Financial firms ramp up artificial intelligence and open source investment

The latest Nvidia State of Artificial Intelligence in Financial Services report shows the sector rapidly moving from pilots to large scale deployment, with most firms reporting clear revenue gains, cost savings, and a growing reliance on open source models.

The sixth annual Nvidia State of Artificial Intelligence in Financial Services report, based on a survey of more than 800 industry professionals, finds that Artificial Intelligence usage across the sector has reached its highest level yet, with organizations scaling deployments across fraud detection, risk management, customer service, algorithmic trading and document processing. The report highlights that 65% of respondents said their company is actively using Artificial Intelligence, up from 45% in last year’s report, while 61% are using or assessing generative Artificial Intelligence, which is up 52% year over year. Agentic Artificial Intelligence is also gaining traction, with 42% of respondents using or assessing it and 21% saying they have already deployed Artificial Intelligence agents.

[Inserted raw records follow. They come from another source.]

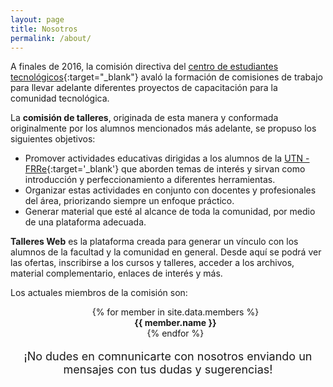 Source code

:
 ```yaml
---
layout: page
title: Nosotros
permalink: /about/
---
```


A finales de 2016, la comisión directiva del [centro de estudiantes tecnológicos](https://www.facebook.com/CET.FRRe/?fref=ts){:target="_blank"}
avaló la formación de comisiones de trabajo para llevar adelante diferentes proyectos de capacitación para la comunidad tecnológica.

La **comisión de talleres**, originada de esta manera y conformada originalmente por los alumnos mencionados más adelante,
se propuso los siguientes objetivos:

  - Promover actividades educativas dirigidas a los alumnos de la [UTN - FRRe](http://www.frre.utn.edu.ar/){:target='_blank'}
que aborden temas de interés y sirvan como introducción y perfeccionamiento a diferentes herramientas.
  - Organizar estas actividades en conjunto con docentes y profesionales del área, priorizando siempre un enfoque práctico.
  - Generar material que esté al alcance de toda la comunidad, por medio de una plataforma adecuada.

**Talleres Web** es la plataforma creada para generar un vínculo con los alumnos de la facultad y la
comunidad en general. Desde aquí se podrá ver las ofertas, inscribirse a los cursos y talleres, acceder a los archivos,
material complementario, enlaces de interés y más.

Los actuales miembros de la comisión son:

<ul style="list-style-type:none; text-align: center">
{% for member in site.data.members %}
  <li>
      <strong>{{ member.name }}</strong>
  </li>
{% endfor %}
</ul>

<p style='font-size: 18px; text-align: center'>¡No dudes en comnunicarte con nosotros enviando un mensajes con tus dudas y sugerencias!</p>
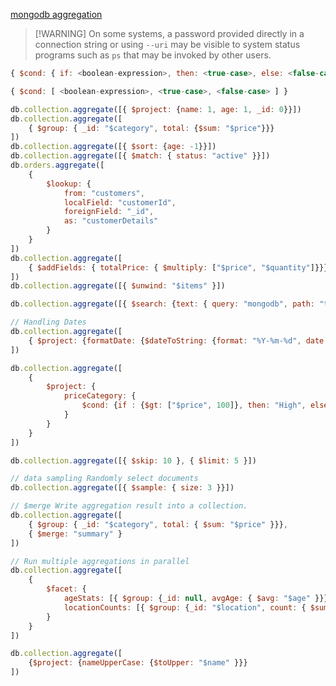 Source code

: [mongodb aggregation](https://www.mongodb.com/docs/v4.4/reference/operator/aggregation/cond/)

> [!WARNING] On some systems, a password provided directly in a connection string or using `--uri` may be visible to system status programs such as `ps` that may be invoked by other users. 

```js
{ $cond: { if: <boolean-expression>, then: <true-case>, else: <false-case> } }
```

```js
{ $cond: [ <boolean-expression>, <true-case>, <false-case> ] }
```

```js
db.collection.aggregate([{ $project: {name: 1, age: 1, _id: 0}}])
db.collection.aggregate([
	{ $group: { _id: "$category", total: {$sum: "$price"}}}
])
db.collection.aggregate([{ $sort: {age: -1}}])
db.collection.aggregate([{ $match: { status: "active" }}])
db.orders.aggregate([
	{
		$lookup: {
			from: "customers",
			localField: "customerId",
			foreignField: "_id",
			as: "customerDetails"
		}
	}
])
db.collection.aggregate([
	{ $addFields: { totalPrice: { $multiply: ["$price", "$quantity"]}}}
])
db.collection.aggregate([{ $unwind: "$items" }])
```

```js
db.collection.aggregate([{ $search: {text: { query: "mongodb", path: "title" }}}])
```

```js
// Handling Dates
db.collection.aggregate([
	{ $project: {formatDate: {$dateToString: {format: "%Y-%m-%d", date: "$createdAt" }}}}
])
```

```js
db.collection.aggregate([
	{
		$project: {
			priceCategory: {
				$cond: {if : {$gt: ["$price", 100]}, then: "High", else: "Low" }
			}
		}
	}
])
```

```js
db.collection.aggregate([{ $skip: 10 }, { $limit: 5 }])
```

```js
// data sampling Randomly select documents
db.collection.aggregate([{ $sample: { size: 3 }}])
```

```js
// $merge Write aggregation result into a collection.
db.collection.aggregate([
	{ $group: { _id: "$category", total: { $sum: "$price" }}},
	{ $merge: "summary" }
])
```

```js
// Run multiple aggregations in parallel
db.collection.aggregate([
	{
		$facet: {
			ageStats: [{ $group: {_id: null, avgAge: { $avg: "$age" }}}],
			locationCounts: [{ $group: {_id: "$location", count: { $sum: 1 }}}]
		}
	}
])
```

```js
db.collection.aggregate([
	{$project: {nameUpperCase: {$toUpper: "$name" }}}
])
```
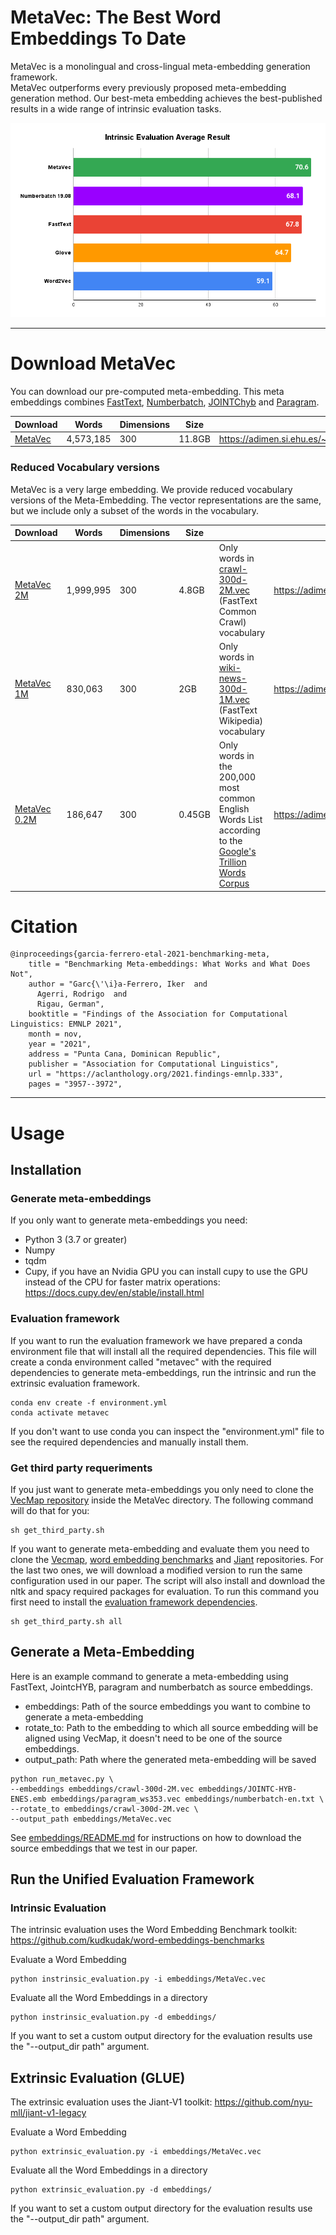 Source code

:# MetaVec: The Best Word Embeddings To Date
MetaVec is a monolingual and cross-lingual meta-embedding generation framework.  
MetaVec outperforms every previously proposed meta-embedding generation method. Our best-meta embedding achieves the best-published results in a wide range of intrinsic evaluation tasks. 

![Intrinsic Evaluation Average Results](Results.png "MetaVec Results")
____

# Download MetaVec

You can download our pre-computed meta-embedding. 
This meta embeddings combines [FastText](https://fasttext.cc/docs/en/english-vectors.html), [Numberbatch](https://github.com/commonsense/conceptnet-numberbatch), [JOINTChyb](http://ixa2.si.ehu.es/ukb/bilingual_embeddings.html) and [Paragram](https://github.com/jwieting/paragram-word).

| Download                                                            | Words     | Dimensions | Size   | Link                                                     |
|---------------------------------------------------------------------|-----------|------------|--------|----------------------------------------------------------|
| [MetaVec](https://adimen.si.ehu.es/~igarcia/embeddings/MetaVec.zip) | 4,573,185 | 300        | 11.8GB | https://adimen.si.ehu.es/~igarcia/embeddings/MetaVec.zip |

### Reduced Vocabulary versions
MetaVec is a very large embedding. We provide reduced vocabulary versions of the Meta-Embedding. The vector representations are the same,
but we include only a subset of the words in the vocabulary.

| Download                                                                        | Words     | Dimensions | Size   |                                                                                                                                                   | Link                                                            |
|---------------------------------------------------------------------------------|-----------|------------|--------|---------------------------------------------------------------------------------------------------------------------------------------------------|-----------------------------------------------------------------|
| [MetaVec 2M]( https://adimen.si.ehu.es/~igarcia/embeddings/MetaVec_2M.zip)      | 1,999,995 | 300        | 4.8GB  | Only words in [crawl-300d-2M.vec](https://fasttext.cc/docs/en/english-vectors.html) (FastText Common Crawl) vocabulary                            | https://adimen.si.ehu.es/~igarcia/embeddings/MetaVec_2M.zip     |
| [MetaVec 1M](https://adimen.si.ehu.es/~igarcia/embeddings/MetaVec_1M.zip)       | 830,063   | 300        | 2GB    | Only words in  [wiki-news-300d-1M.vec](https://fasttext.cc/docs/en/english-vectors.html)  (FastText Wikipedia) vocabulary                         | https://adimen.si.ehu.es/~igarcia/embeddings/MetaVec_1M.zip     |
| [MetaVec 0.2M](https://adimen.si.ehu.es/~igarcia/embeddings/MetaVec_200000.zip) | 186,647   | 300        | 0.45GB | Only words in the 200,000 most common English Words List according to the  [Google's Trillion Words Corpus](https://books.google.com/ngrams/info) | https://adimen.si.ehu.es/~igarcia/embeddings/MetaVec_200000.zip |
# Citation
```
@inproceedings{garcia-ferrero-etal-2021-benchmarking-meta,
    title = "Benchmarking Meta-embeddings: What Works and What Does Not",
    author = "Garc{\'\i}a-Ferrero, Iker  and
      Agerri, Rodrigo  and
      Rigau, German",
    booktitle = "Findings of the Association for Computational Linguistics: EMNLP 2021",
    month = nov,
    year = "2021",
    address = "Punta Cana, Dominican Republic",
    publisher = "Association for Computational Linguistics",
    url = "https://aclanthology.org/2021.findings-emnlp.333",
    pages = "3957--3972",
```

____
# Usage
## Installation 

### Generate meta-embeddings
If you only want to generate meta-embeddings you need:
- Python 3 (3.7 or greater)
- Numpy
- tqdm
- Cupy, if you have an Nvidia GPU you can install cupy to use the GPU instead of the CPU for faster matrix operations: https://docs.cupy.dev/en/stable/install.html

### Evaluation framework
If you want to run the evaluation framework we have prepared a conda environment file that will install all the required dependencies. 
This file will create a conda environment called "metavec" with the required dependencies to generate meta-embeddings, run the intrinsic and run the extrinsic evaluation framework. 
```
conda env create -f environment.yml
conda activate metavec
```

If you don't want to use conda you can inspect the "environment.yml" file to see the required dependencies and manually install them.

### Get third party requeriments
If you just want to generate meta-embeddings you only need to clone the [VecMap repository](https://github.com/artetxem/vecmap) inside the MetaVec directory. The following command will do that for you:
```
sh get_third_party.sh
```

If you want to generate meta-embedding and evaluate them you need to clone the [Vecmap](https://github.com/artetxem/vecmap), [word embedding benchmarks](https://github.com/kudkudak/word-embeddings-benchmarks) and [Jiant](https://github.com/nyu-mll/jiant-v1-legacy) repositories. For the last two ones, we will download a modified version to run the same configuration used in our paper. The script will also install and download the nltk and spacy required packages for evaluation. To run this command you first need to install the [evaluation framework dependencies](#evaluation-framework).
```
sh get_third_party.sh all
```

## Generate a Meta-Embedding

Here is an example command to generate a meta-embedding using FastText, JointcHYB, paragram and numberbatch as source embeddings.   
- embeddings: Path of the source embeddings you want to combine to generate a meta-embedding
- rotate_to: Path to the embedding to which all source embedding will be aligned using VecMap, it doesn't need to be one of the source embeddings. 
- output_path: Path where the generated meta-embedding will be saved
```
python run_metavec.py \
--embeddings embeddings/crawl-300d-2M.vec embeddings/JOINTC-HYB-ENES.emb embeddings/paragram_ws353.vec embeddings/numberbatch-en.txt \
--rotate_to embeddings/crawl-300d-2M.vec \
--output_path embeddings/MetaVec.vec
```

See [embeddings/README.md](embeddings/README.md) for instructions on how to download the source embeddings that we test in our paper.

## Run the Unified Evaluation Framework

### Intrinsic Evaluation
The intrinsic evaluation uses the Word Embedding Benchmark toolkit: https://github.com/kudkudak/word-embeddings-benchmarks


Evaluate a Word Embedding
```
python instrinsic_evaluation.py -i embeddings/MetaVec.vec
```

Evaluate all the Word Embeddings in a directory

```
python instrinsic_evaluation.py -d embeddings/
```

If you want to set a custom output directory for the evaluation results use the "--output_dir path" argument.

## Extrinsic Evaluation (GLUE)
The extrinsic evaluation uses the Jiant-V1 toolkit: https://github.com/nyu-mll/jiant-v1-legacy

Evaluate a Word Embedding
```
python extrinsic_evaluation.py -i embeddings/MetaVec.vec
```

Evaluate all the Word Embeddings in a directory

```
python extrinsic_evaluation.py -d embeddings/
```

If you want to set a custom output directory for the evaluation results use the "--output_dir path" argument.

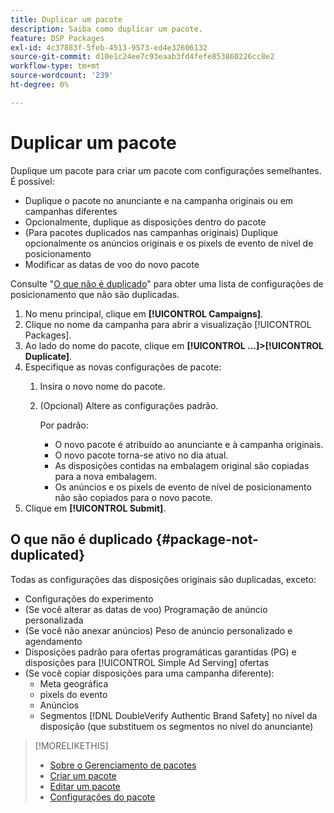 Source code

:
 ```yaml
---
title: Duplicar um pacote
description: Saiba como duplicar um pacote.
feature: DSP Packages
exl-id: 4c37883f-5feb-4513-9573-ed4e32606132
source-git-commit: d10e1c24ee7c93eaab3fd4fefe853860226cc8e2
workflow-type: tm+mt
source-wordcount: '239'
ht-degree: 0%

---
```


# Duplicar um pacote

Duplique um pacote para criar um pacote com configurações semelhantes. É possível:

* Duplique o pacote no anunciante e na campanha originais ou em campanhas diferentes
* Opcionalmente, duplique as disposições dentro do pacote
* (Para pacotes duplicados nas campanhas originais) Duplique opcionalmente os anúncios originais e os pixels de evento de nível de posicionamento
* Modificar as datas de voo do novo pacote

Consulte &quot;[O que não é duplicado](#package-not-duplicated)&quot; para obter uma lista de configurações de posicionamento que não são duplicadas.

1. No menu principal, clique em **[!UICONTROL Campaigns]**.
1. Clique no nome da campanha para abrir a visualização [!UICONTROL Packages].
1. Ao lado do nome do pacote, clique em **[!UICONTROL ...]>[!UICONTROL Duplicate]**.
1. Especifique as novas configurações de pacote:
   1. Insira o novo nome do pacote.
   1. (Opcional) Altere as configurações padrão.

      Por padrão:

      * O novo pacote é atribuído ao anunciante e à campanha originais.
      * O novo pacote torna-se ativo no dia atual.<!-- and the flight continues for NN  days. -->
      * As disposições contidas na embalagem original são copiadas para a nova embalagem.
      * Os anúncios e os pixels de evento de nível de posicionamento não são copiados para o novo pacote.
1. Clique em **[!UICONTROL Submit]**.

## O que não é duplicado {#package-not-duplicated}

Todas as configurações das disposições originais são duplicadas, exceto:

* Configurações do experimento
* (Se você alterar as datas de voo) Programação de anúncio personalizada
* (Se você não anexar anúncios) Peso de anúncio personalizado e agendamento
* Disposições padrão para ofertas programáticas garantidas (PG) e disposições para [!UICONTROL Simple Ad Serving] ofertas
* (Se você copiar disposições para uma campanha diferente):
   * Meta geográfica
   * pixels do evento
   * Anúncios
   * Segmentos [!DNL DoubleVerify Authentic Brand Safety] no nível da disposição (que substituem os segmentos no nível do anunciante)

>[!MORELIKETHIS]
>
>* [Sobre o Gerenciamento de pacotes](package-about.md)
>* [Criar um pacote](package-create.md)
>* [Editar um pacote](package-edit.md)
>* [Configurações do pacote](package-settings.md)

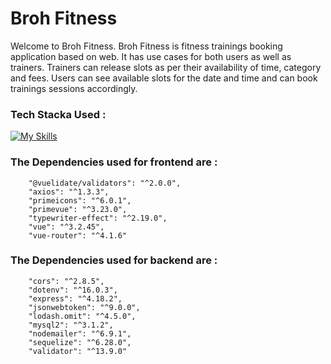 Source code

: # Broh Fitness

Welcome to Broh Fitness. Broh Fitness is fitness trainings booking application based on web. It has use cases for both users as well as trainers. Trainers can release slots as per their availability of time, category and fees. Users can see available slots for the date and time and can book trainings sessions accordingly.

### Tech Stacka Used :
[![My Skills](https://skillicons.dev/icons?i=vue,nodejs,expressjs,mysql,sequelize)](https://skillicons.dev)

### The Dependencies used for frontend are : 
``` "@vuelidate/core": "^2.0.0",
    "@vuelidate/validators": "^2.0.0",
    "axios": "^1.3.3",
    "primeicons": "^6.0.1",
    "primevue": "^3.23.0",
    "typewriter-effect": "^2.19.0",
    "vue": "^3.2.45",
    "vue-router": "^4.1.6"
```

### The Dependencies used for backend are : 
``` "bcrypt": "^5.1.0",
    "cors": "^2.8.5",
    "dotenv": "^16.0.3",
    "express": "^4.18.2",
    "jsonwebtoken": "^9.0.0",
    "lodash.omit": "^4.5.0",
    "mysql2": "^3.1.2",
    "nodemailer": "^6.9.1",
    "sequelize": "^6.28.0",
    "validator": "^13.9.0"
``` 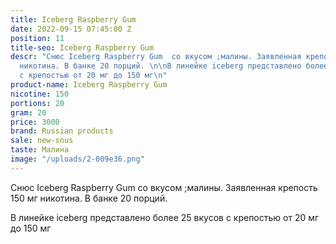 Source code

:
 ```yaml
---
title: Iceberg Raspberry Gum
date: 2022-09-15 07:45:00 Z
position: 11
title-seo: Iceberg Raspberry Gum
descr: "Снюс Iceberg Raspberry Gum  со вкусом ;малины. Заявленная крепость 150 мг
  никотина. В банке 20 порций. \n\nВ линейке iceberg представлено более 25 вкусов
  с крепостью от 20 мг до 150 мг\n"
product-name: Iceberg Raspberry Gum
nicotine: 150
portions: 20
gram: 20
price: 3000
brand: Russian products
sale: new-snus
taste: Малина
image: "/uploads/2-009e36.png"
---
```


Снюс Iceberg Raspberry Gum  со вкусом ;малины. Заявленная крепость 150 мг никотина. В банке 20 порций. 

В линейке iceberg представлено более 25 вкусов с крепостью от 20 мг до 150 мг
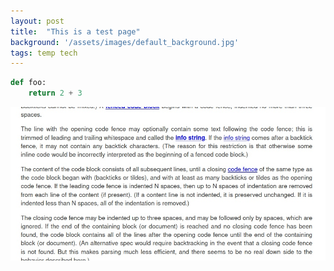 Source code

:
 ```yaml
---
layout: post
title:  "This is a test page"
background: '/assets/images/default_background.jpg'
tags: temp tech
---
```


```python
def foo:
    return 2 + 3
```

![Here's a test image](/assets/images/test1.jpg)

Open source has emerged as a cornerstone of institutions’ Artificial Intelligence strategies, both to accelerate development and to avoid vendor lock in. In the headline findings, 84% said open source models and software are important to their Artificial Intelligence strategy, and elsewhere in the report 83% percent of respondents said open source is important to their organization’s Artificial Intelligence strategy, with 43% saying it is very to extremely important. Industry voices argue that open source models allow banks to fine tune systems on proprietary transaction data and customer histories to create differentiated capabilities, while also noting that proprietary approaches can still deliver superior results for highly domain specific tasks.

Respondents reported strong and measurable business impact from production Artificial Intelligence systems, especially as firms move beyond proofs of concept. A total of 89% said Artificial Intelligence is helping increase annual revenue and decrease annual costs, and 64% of respondents said Artificial Intelligence has helped increase annual revenue by more than 5% including 29% who said revenue increased more than 10%. Similarly, 61% said Artificial Intelligence had helped decrease annual costs by more than 5%, with 25% saying costs decreased more than 10%. Operational efficiency was cited as the largest improvement by 52% of respondents, while 48% pointed to employee productivity, and experts highlighted payment operations and intelligent transaction routing as areas with particularly clear return on investment.

On the back of these results, institutions are planning to maintain or accelerate spending on Artificial Intelligence. Nearly 100% of respondents said their Artificial Intelligence budgets would increase or stay the same in the coming year, with about 41% saying investment would go toward optimizing Artificial Intelligence workflows and production, and 34% focusing on expanding Artificial Intelligence use cases. Another 30% said investment would focus on building or providing more access to Artificial Intelligence infrastructure, including on premises and cloud deployments. Artificial Intelligence agents are a key target for future rollouts, with about 21% of respondents saying Artificial Intelligence agents have already been deployed and another 22% saying Artificial Intelligence agents will be deployed within the next year and beyond, as firms increasingly treat proprietary data as a strategic asset for differentiated Artificial Intelligence products.